No sabían cuánto tiempo llevaban unidos, pudo ser un minuto o veinte, solo sabían que no querían interrumpir lo que solo se puede describir como el momento. Pero, por más que el alma insistiera en continuar, el cuerpo cedió y se separaron de aquel beso, dejaron como único recuerdo físico un fino hilo de saliva que intentó mantener sus labios unidos solo un poco más, dicho hilo se desvaneció cual vapor con cada milímetro de separación que aumentaba.

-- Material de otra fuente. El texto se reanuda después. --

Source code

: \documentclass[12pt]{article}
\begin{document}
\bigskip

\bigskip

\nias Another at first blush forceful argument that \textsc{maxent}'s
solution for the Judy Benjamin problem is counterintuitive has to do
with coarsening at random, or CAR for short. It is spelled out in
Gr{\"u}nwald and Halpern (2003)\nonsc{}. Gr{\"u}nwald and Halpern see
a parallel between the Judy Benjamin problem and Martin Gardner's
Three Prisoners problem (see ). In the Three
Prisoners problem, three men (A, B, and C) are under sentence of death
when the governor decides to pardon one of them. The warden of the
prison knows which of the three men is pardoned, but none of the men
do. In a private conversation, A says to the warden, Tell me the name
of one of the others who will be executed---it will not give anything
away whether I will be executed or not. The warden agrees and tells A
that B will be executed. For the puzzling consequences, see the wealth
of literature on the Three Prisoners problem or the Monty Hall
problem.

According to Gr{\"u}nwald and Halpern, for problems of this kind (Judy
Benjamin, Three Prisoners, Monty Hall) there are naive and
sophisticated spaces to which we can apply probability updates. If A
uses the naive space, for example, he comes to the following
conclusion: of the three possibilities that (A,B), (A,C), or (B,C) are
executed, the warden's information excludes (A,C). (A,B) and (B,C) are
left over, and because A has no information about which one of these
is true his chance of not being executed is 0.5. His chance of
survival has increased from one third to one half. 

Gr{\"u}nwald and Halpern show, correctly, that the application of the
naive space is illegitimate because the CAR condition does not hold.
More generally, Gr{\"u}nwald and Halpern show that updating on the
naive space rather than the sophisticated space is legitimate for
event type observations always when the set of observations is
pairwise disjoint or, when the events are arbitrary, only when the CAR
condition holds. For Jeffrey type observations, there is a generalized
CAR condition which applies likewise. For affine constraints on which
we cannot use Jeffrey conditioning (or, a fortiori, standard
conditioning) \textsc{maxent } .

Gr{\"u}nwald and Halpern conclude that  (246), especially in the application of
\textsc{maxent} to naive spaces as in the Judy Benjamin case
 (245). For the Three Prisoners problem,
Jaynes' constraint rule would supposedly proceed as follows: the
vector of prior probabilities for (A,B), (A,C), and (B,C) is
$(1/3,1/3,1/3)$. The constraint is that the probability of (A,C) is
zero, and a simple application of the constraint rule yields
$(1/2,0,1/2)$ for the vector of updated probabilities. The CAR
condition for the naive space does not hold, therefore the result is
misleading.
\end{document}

Cuando recuperaron el aliento ambos abrieron los ojos y se vieron fijamente, expectantes a cualquier palabra.
–Eso fue–, dijo ella, mas no supo cómo continuar.
–Lo sé–, respondió él tras un suspiro.
Ella lo veía con ojos de anhelo, quería saber qué seguiría, pero la incertidumbre aún la abrumaba, aunque ese beso la había hecho sentir todo lo que su corazón deseaba, su cabeza no podía evitar pensar. Recordó la historia que los llevó a ese momento y pensó en el futuro que podría resultar. ¿Ahora seremos nosotros, una pareja de jóvenes enamorados que viven el uno para el otro, o daremos por satisfechas nuestras ansias y haremos como que esto fue cosa de una sola vez?, ¿podremos continuar como amigos después de esto?, ¿nos demostramos amor o sólo calmamos nuestro deseo?, ¿acaso quiero más?, todas estas preguntas rondaron por su mente, pero ella no trató de contestar ninguna, sabía que la labor de intentar responder tan siquiera una sola sería más pesada que subir y bajar ese mismo cerro tres veces en un día. Si bien no podía anticipar lo que pasaría a partir de ese momento, tampoco quería hacerlo. Entendía que el corazón late aún si la mente duerme. Así pues, quedó a la expectativa de aquello que podría suceder a continuación.
Entonces él decidió hacer la pregunta que definiría todo.